====== DATA FOR THE TASK ======

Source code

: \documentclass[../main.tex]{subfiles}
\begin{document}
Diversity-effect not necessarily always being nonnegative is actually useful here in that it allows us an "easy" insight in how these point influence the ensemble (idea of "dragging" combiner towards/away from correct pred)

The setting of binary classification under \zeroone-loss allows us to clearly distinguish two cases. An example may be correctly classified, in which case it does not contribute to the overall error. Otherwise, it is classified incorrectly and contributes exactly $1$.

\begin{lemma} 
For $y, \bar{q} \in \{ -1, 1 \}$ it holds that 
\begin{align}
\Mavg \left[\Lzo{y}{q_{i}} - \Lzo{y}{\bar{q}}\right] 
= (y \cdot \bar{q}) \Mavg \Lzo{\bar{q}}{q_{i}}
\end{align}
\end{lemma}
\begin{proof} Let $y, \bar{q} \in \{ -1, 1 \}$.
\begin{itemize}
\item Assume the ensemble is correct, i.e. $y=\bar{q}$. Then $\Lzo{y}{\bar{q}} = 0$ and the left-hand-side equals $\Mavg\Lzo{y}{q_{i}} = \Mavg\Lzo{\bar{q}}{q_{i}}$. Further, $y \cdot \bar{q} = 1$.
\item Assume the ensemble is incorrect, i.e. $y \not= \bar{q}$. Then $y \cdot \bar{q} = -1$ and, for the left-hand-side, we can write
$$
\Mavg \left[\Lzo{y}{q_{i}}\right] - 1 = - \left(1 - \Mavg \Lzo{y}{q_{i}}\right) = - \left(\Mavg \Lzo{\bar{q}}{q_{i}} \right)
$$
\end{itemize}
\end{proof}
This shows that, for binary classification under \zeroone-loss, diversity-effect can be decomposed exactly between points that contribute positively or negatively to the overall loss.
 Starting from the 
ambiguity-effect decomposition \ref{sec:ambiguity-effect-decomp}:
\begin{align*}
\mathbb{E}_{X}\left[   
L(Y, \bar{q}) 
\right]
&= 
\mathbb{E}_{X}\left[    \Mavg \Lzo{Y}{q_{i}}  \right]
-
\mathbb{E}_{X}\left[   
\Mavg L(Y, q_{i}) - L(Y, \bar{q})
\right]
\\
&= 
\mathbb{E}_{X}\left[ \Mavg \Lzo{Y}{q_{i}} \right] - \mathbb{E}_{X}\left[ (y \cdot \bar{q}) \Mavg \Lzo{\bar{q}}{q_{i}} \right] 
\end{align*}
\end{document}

======

■ **YOUR TASK**:
Which lines in the data above hold the word "align"? Return each of them.

■ **TASK OUTPUT**:
\begin{align}
\end{align}
\begin{align*}
\end{align*}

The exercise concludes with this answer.